Psoriasis is a chronic skin disorder characterized by epidermal keratinocyte hyperproliferation and inflammatory infiltration. CCN1 (also termed CYR61 or cysteine-rich angiogenic inducer 61) is an extracellular matrix-associated protein that is involved in multiple physiological functions. In psoriasis, we recently demonstrated that the overexpression of CCN1 promoted keratinocyte proliferation and activation. Furthermore, CCN1 was highly expressed in psoriatic skin lesions from psoriasis vulgaris patients. Here, we dissect the underlying molecular mechanism in imiquimod (IMQ) and interleukin (IL)-23-induced psoriasis-like models. Our results demonstrate that CCN1 can significantly upregulate IL-36 production in the murine skin of IMQ and IL-23-induced psoriasis-like models. Injection of CCN1-neutralizing antibody improved epidermal acanthosis and significantly reduced IL-36 production in vivo. These results suggest that CCN1 can be a critical upstream pro-inflammatory factor in psoriasis.
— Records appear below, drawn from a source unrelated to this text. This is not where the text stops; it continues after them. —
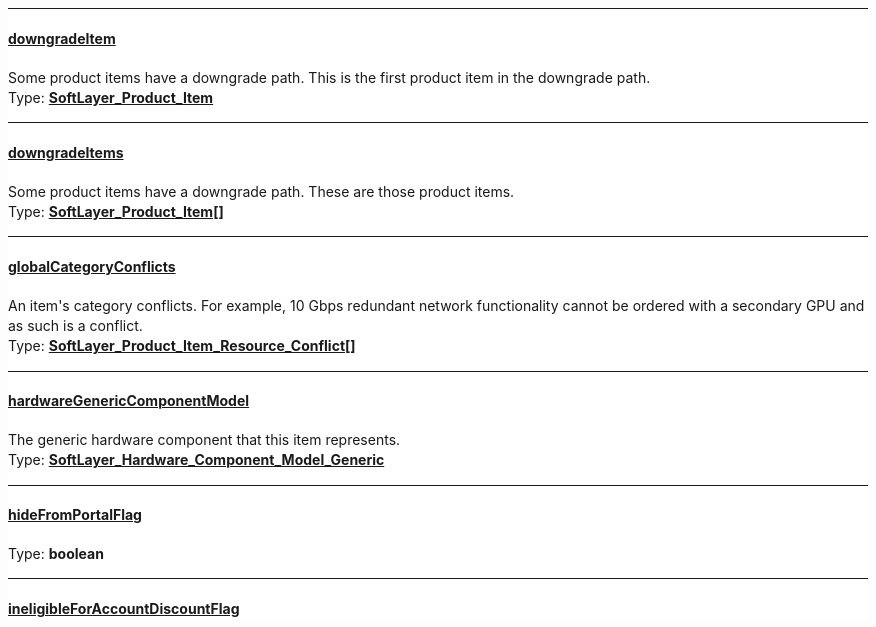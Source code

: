 
</div>
<div class="prop-row">

-----
[downgradeItem]: #downgradeitem
#### [downgradeItem]
Some product items have a downgrade path. This is the first product item in the downgrade path.  
<span class="type-label">Type: </span>**<a href='/reference/datatypes/SoftLayer_Product_Item'>SoftLayer_Product_Item </a>**


</div>
<div class="prop-row">

-----
[downgradeItems]: #downgradeitems
#### [downgradeItems]
Some product items have a downgrade path. These are those product items.  
<span class="type-label">Type: </span>**<a href='/reference/datatypes/SoftLayer_Product_Item'>SoftLayer_Product_Item[] </a>**


</div>
<div class="prop-row">

-----
[globalCategoryConflicts]: #globalcategoryconflicts
#### [globalCategoryConflicts]
An item's category conflicts. For example, 10 Gbps redundant network functionality cannot be ordered with a secondary GPU and as such is a conflict.  
<span class="type-label">Type: </span>**<a href='/reference/datatypes/SoftLayer_Product_Item_Resource_Conflict'>SoftLayer_Product_Item_Resource_Conflict[] </a>**


</div>
<div class="prop-row">

-----
[hardwareGenericComponentModel]: #hardwaregenericcomponentmodel
#### [hardwareGenericComponentModel]
The generic hardware component that this item represents.  
<span class="type-label">Type: </span>**<a href='/reference/datatypes/SoftLayer_Hardware_Component_Model_Generic'>SoftLayer_Hardware_Component_Model_Generic </a>**


</div>
<div class="prop-row">

-----
[hideFromPortalFlag]: #hidefromportalflag
#### [hideFromPortalFlag]
  
<span class="type-label">Type: </span>**boolean**


</div>
<div class="prop-row">

-----
[ineligibleForAccountDiscountFlag]: #ineligibleforaccountdiscountflag
#### [ineligibleForAccountDiscountFlag]
  

[capacity]: #capacity
[description]: #description
[hardwareGenericComponentId]: #hardwaregenericcomponentid
[id]: #id
[itemTaxCategoryId]: #itemtaxcategoryid
[keyName]: #keyname
[longDescription]: #longdescription
[softwareDescriptionId]: #softwaredescriptionid
[units]: #units
[upgradeItemId]: #upgradeitemid
[activePresaleEvents]: #activepresaleevents
[activeUsagePrices]: #activeusageprices
[attributes]: #attributes
[availabilityAttributes]: #availabilityattributes
[billingType]: #billingtype
[bundle]: #bundle
[bundleItems]: #bundleitems
[capacityMaximum]: #capacitymaximum
[capacityMinimum]: #capacityminimum
[capacityRestrictedProductFlag]: #capacityrestrictedproductflag
[categories]: #categories
[configurationTemplates]: #configurationtemplates
[conflicts]: #conflicts
[coreRestrictedItemFlag]: #corerestricteditemflag
[inventory]: #inventory
[isEngineeredServerProduct]: #isengineeredserverproduct
[itemCategory]: #itemcategory
[localDiskFlag]: #localdiskflag
[locationConflicts]: #locationconflicts
[minimumNvmeBays]: #minimumnvmebays
[nvmeDiskFlag]: #nvmediskflag
[objectStorageClusterGeolocationType]: #objectstorageclustergeolocationtype
[objectStorageItemFlag]: #objectstorageitemflag
[objectStorageServiceClass]: #objectstorageserviceclass
[packages]: #packages
[physicalCoreCapacity]: #physicalcorecapacity
[presaleEvents]: #presaleevents
[prices]: #prices
[requirements]: #requirements
[rules]: #rules
[softwareDescription]: #softwaredescription
[taxCategory]: #taxcategory
[thirdPartyPolicyAssignments]: #thirdpartypolicyassignments
[thirdPartySupportVendor]: #thirdpartysupportvendor
[totalPhysicalCoreCapacity]: #totalphysicalcorecapacity
[totalPhysicalCoreCount]: #totalphysicalcorecount
[totalProcessorCapacity]: #totalprocessorcapacity
[upgradeItem]: #upgradeitem
[upgradeItems]: #upgradeitems
[activePresaleEventCount]: #activepresaleeventcount
[activeUsagePriceCount]: #activeusagepricecount
[attributeCount]: #attributecount
[availabilityAttributeCount]: #availabilityattributecount
[bundleCount]: #bundlecount
[bundleItemCount]: #bundleitemcount
[categoryCount]: #categorycount
[configurationTemplateCount]: #configurationtemplatecount
[downgradeItemCount]: #downgradeitemcount
[inventoryCount]: #inventorycount
[packageCount]: #packagecount
[presaleEventCount]: #presaleeventcount
[priceCount]: #pricecount
[ruleCount]: #rulecount
[thirdPartyPolicyAssignmentCount]: #thirdpartypolicyassignmentcount
[upgradeItemCount]: #upgradeitemcount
In primary normal human epidermal keratinocytes, we demonstrated that CCN1 can selectively induced the production of IL-36α and IL-36γ through the activation of the protein kinase B (AKT)/nuclear factor kappa light chain enhancer of activated B cells (NF-κB) and extracellular-regulated kinase (ERK)/CCAAT/enhancer binding protein β (CEBPβ) signaling pathways via integrin receptor α6β1 in vitro. Our results suggest that targeting CCN1 can be a potential therapeutic strategy for psoriasis.